> _Work task_: Repeat exactly the lines of the entries below from the one with "It relies on" through the one with "Furthermore, for bosons, LGT", both ends included, and nothing else.

═══ Task input ═══

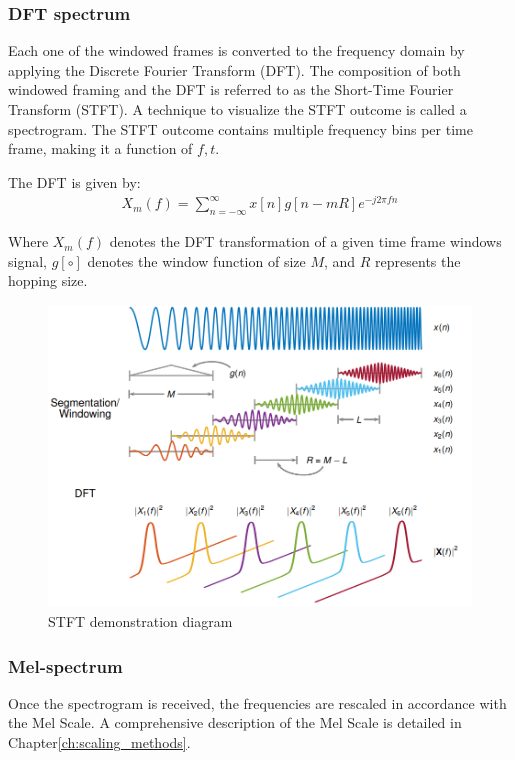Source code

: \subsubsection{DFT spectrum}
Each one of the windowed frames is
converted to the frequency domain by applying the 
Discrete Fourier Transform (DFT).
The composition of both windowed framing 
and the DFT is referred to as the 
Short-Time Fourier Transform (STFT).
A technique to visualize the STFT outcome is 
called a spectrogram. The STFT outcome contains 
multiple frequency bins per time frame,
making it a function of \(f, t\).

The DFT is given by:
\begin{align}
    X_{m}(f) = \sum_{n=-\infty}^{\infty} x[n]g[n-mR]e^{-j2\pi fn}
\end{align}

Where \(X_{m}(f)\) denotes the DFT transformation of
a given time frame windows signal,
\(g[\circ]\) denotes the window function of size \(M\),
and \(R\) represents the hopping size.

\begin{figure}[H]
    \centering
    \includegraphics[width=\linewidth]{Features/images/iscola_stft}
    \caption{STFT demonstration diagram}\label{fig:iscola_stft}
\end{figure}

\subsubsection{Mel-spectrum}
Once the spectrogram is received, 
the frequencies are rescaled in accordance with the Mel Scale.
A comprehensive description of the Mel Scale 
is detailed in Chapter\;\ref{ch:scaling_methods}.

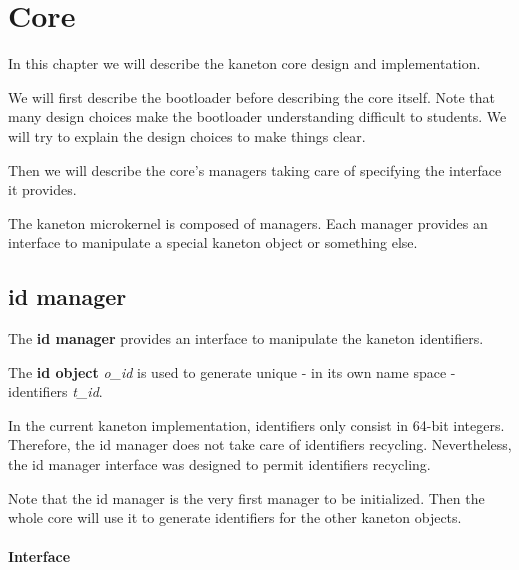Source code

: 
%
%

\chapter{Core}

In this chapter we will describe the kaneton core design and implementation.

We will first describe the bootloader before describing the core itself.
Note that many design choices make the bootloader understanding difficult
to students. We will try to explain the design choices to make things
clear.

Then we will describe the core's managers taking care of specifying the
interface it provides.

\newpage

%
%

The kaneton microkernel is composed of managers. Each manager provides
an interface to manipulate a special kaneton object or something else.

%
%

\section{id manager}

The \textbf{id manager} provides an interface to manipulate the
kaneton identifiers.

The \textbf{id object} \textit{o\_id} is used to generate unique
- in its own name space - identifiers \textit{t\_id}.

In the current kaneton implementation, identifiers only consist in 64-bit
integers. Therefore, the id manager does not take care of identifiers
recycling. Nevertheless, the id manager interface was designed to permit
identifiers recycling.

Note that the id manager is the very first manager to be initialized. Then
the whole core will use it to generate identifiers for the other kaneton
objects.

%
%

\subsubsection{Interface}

═══
═══ Task input ═══

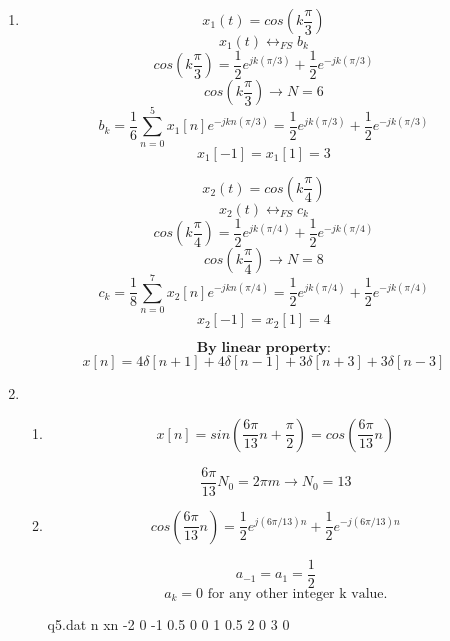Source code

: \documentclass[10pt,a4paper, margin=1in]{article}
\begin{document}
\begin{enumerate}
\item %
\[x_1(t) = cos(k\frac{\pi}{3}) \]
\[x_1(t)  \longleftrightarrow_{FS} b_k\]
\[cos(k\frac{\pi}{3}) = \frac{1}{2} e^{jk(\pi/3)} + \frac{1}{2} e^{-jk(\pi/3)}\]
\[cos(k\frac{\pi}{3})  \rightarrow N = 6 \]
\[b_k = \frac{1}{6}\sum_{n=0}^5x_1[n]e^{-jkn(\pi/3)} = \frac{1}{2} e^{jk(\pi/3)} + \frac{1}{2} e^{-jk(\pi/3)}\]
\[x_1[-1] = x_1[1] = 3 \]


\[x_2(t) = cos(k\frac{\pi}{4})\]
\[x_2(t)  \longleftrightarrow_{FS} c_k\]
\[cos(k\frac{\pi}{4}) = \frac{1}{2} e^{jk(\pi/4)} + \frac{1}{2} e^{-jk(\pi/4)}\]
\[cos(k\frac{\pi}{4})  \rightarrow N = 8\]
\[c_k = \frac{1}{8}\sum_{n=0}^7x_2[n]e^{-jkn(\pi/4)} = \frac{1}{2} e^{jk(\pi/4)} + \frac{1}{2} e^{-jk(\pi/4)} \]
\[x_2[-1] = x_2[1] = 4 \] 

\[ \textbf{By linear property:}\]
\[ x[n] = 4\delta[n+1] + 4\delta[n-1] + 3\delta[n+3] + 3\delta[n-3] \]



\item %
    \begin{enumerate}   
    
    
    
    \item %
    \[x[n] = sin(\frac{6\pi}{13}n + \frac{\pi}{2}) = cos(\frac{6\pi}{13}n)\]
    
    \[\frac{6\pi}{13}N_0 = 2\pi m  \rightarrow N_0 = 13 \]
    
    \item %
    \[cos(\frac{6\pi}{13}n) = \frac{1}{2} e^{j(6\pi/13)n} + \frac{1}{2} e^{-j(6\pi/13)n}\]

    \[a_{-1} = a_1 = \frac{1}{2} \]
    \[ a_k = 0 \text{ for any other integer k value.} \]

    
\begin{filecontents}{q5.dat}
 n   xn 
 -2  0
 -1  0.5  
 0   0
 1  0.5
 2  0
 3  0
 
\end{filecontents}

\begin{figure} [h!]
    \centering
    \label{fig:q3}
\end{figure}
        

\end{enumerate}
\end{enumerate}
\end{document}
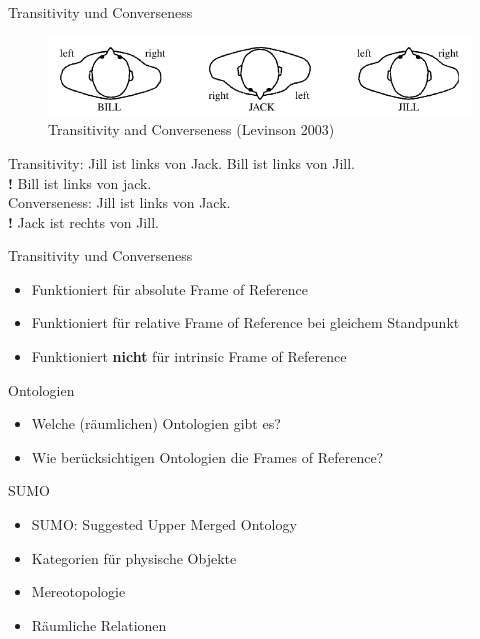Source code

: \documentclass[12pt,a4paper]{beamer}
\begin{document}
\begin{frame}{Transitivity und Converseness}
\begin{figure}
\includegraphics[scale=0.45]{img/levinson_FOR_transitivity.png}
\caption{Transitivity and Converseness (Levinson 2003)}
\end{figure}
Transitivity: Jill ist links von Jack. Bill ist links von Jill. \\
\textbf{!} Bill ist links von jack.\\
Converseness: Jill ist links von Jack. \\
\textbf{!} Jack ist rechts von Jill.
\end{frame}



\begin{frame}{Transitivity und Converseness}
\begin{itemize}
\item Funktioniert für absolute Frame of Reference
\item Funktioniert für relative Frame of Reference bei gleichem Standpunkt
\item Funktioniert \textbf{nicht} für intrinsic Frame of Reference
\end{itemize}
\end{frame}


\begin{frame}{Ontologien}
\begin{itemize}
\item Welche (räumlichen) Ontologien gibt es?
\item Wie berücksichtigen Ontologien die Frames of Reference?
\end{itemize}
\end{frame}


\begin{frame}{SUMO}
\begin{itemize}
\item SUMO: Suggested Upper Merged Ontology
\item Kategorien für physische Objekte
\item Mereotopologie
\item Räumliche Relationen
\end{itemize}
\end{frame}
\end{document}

═══
═══ Task input ═══

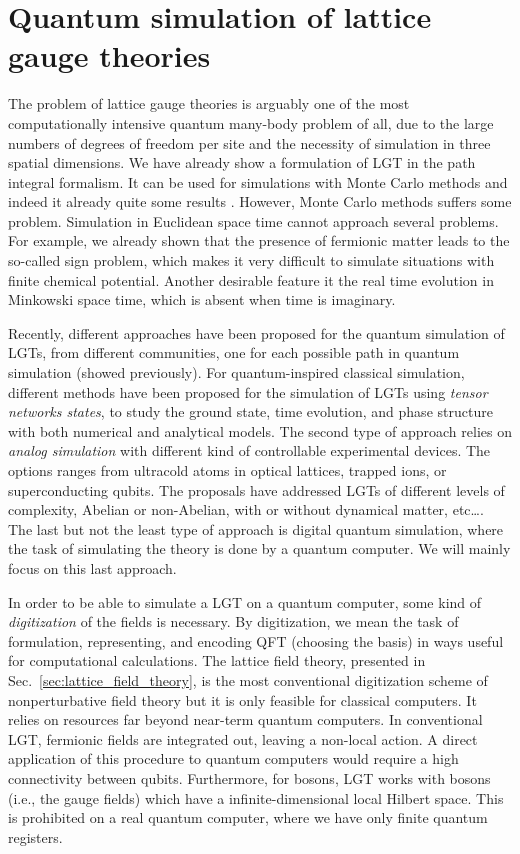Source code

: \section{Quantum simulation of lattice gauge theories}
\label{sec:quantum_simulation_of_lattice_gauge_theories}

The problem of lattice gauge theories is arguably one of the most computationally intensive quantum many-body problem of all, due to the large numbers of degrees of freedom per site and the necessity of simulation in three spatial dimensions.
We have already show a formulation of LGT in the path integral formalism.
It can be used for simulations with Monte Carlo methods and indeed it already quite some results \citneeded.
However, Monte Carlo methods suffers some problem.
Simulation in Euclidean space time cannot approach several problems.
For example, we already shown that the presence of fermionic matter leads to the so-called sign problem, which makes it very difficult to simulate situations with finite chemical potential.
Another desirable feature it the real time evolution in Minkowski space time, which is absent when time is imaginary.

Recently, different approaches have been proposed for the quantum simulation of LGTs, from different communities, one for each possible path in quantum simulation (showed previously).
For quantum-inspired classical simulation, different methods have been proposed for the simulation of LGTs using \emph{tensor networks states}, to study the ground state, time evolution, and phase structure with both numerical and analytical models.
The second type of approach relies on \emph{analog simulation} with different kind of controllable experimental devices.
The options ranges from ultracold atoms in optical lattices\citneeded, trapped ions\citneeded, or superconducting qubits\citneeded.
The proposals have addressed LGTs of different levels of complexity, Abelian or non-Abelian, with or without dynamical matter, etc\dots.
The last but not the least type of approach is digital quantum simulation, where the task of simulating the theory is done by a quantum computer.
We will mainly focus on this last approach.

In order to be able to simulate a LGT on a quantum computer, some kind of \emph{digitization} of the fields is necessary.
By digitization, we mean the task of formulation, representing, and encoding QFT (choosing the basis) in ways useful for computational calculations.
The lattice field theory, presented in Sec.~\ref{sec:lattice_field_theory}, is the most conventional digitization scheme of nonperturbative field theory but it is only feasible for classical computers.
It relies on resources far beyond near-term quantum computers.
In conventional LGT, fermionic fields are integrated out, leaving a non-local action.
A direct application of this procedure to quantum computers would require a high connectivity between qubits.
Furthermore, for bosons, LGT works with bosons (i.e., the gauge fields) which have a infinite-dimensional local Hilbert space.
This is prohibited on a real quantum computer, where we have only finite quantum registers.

═══

> _Response to the exercise_:
It relies on resources far beyond near-term quantum computers.
In conventional LGT, fermionic fields are integrated out, leaving a non-local action.
A direct application of this procedure to quantum computers would require a high connectivity between qubits.
Furthermore, for bosons, LGT works with bosons (i.e., the gauge fields) which have a infinite-dimensional local Hilbert space.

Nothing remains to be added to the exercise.